US and South Dakota Flags on Our Flagpole

South Dakota – The Mount Rushmore State

Eastern South Dakota generally features higher precipitation and lower topography than the western part of the state.  Smaller geographic regions of this area include the Coteau des Prairies, the Dissected Till Plains, and the James River Valley.

The Great Plains cover most of the western two-thirds of South Dakota.  West of the Missouri River the landscape becomes more arid and rugged, consisting of rolling hills, plains, ravines, and steep flat-topped hills called buttes.  In the south, east of the Black Hills, lie the South Dakota Badlands.

Badlands National Park
Badlands National Park

Erosion from the Black Hills, marine skeletons which fell to the bottom of a large shallow sea that once covered the area, and volcanic material all contribute to the geology of this area.

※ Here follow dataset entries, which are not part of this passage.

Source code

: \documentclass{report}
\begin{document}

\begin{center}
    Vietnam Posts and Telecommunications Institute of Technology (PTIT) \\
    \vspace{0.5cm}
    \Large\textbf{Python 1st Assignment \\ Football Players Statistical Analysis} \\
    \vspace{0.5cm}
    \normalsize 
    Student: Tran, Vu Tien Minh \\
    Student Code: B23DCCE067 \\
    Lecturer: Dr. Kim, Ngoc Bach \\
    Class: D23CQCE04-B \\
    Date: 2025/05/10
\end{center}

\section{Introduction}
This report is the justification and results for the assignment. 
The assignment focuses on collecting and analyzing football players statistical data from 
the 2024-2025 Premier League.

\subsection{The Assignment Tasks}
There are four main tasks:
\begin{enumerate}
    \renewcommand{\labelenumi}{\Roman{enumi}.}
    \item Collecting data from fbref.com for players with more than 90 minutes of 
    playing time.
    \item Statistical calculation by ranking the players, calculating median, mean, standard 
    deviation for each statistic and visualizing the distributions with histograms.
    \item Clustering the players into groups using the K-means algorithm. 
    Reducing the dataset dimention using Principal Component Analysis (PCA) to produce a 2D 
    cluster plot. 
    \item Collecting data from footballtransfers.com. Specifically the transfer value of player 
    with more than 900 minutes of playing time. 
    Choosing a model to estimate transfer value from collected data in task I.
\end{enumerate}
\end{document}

The Black Hills are in the southwestern part of South Dakota and extend into Wyoming.

Black Hills
Black Hills

This range of low mountains covers 6,000 sq miles with peaks that rise from 2,000 to 4,000 feet above their bases.  The Black Hills are the location of Black Elk Peak, 7,242 feet above sea level, the highest point in South Dakota and also the highest point in the United States east of the Rocky Mountains.  Two billion-year-old Precambrian formations, the oldest rocks in the state, form the central core of the Black Hills.  Formations from the Paleozoic Era form the outer ring of the Black Hills; these were created between roughly 540 and 250 million years ago.  This area features rocks such as limestone, which were deposited here when the area formed the shoreline of an ancient inland sea.

History:

Humans have lived in what is today South Dakota for several thousand years.  The first inhabitants were Paleo-Indian hunter-gatherers, who disappeared from the area around 5000 BCE.  Between 500 CE and 800 CE, a semi-nomadic people known as the Mound Builders lived in central and eastern South Dakota.  In the 14th century, the Crow Creek Massacre occurred, in which several hundred men, women, and children were killed near the Missouri River.

By 1500, the Arikara (or Ree) had settled in much of the Missouri River valley.  European contact with the area began in 1743, when the La Vérendrye brothers explored the region.  The La Vérendrye group buried a plate near the site of modern-day Pierre, claiming the region for France as part of greater Louisiana.  In 1762 the entire region became part of the Spanish Louisiana until 1802.  By the early 19th century, the Sioux had largely replaced the Arikara as the dominant group in the area.

Sioux
Sioux

In 1803, the United States purchased the Louisiana Territory, an area that included most of South Dakota, from Napoleon Bonaparte, and President Thomas Jefferson organized a group commonly referred to as the “Lewis and Clark Expedition” to explore the region.

Louisiana Purchase
Louisiana Purchase

In 1817, an American fur trading post was set up at present-day Fort Pierre, beginning continuous American settlement of the area.  In 1855, the U.S. Army bought Fort Pierre but abandoned it in 1857 in favor of Fort Randall to the south.  Settlement by Americans and Europeans was by this time increasing rapidly, and in 1858 the Yankton Sioux signed the 1858 Treaty, ceding most of present-day eastern South Dakota to the United States.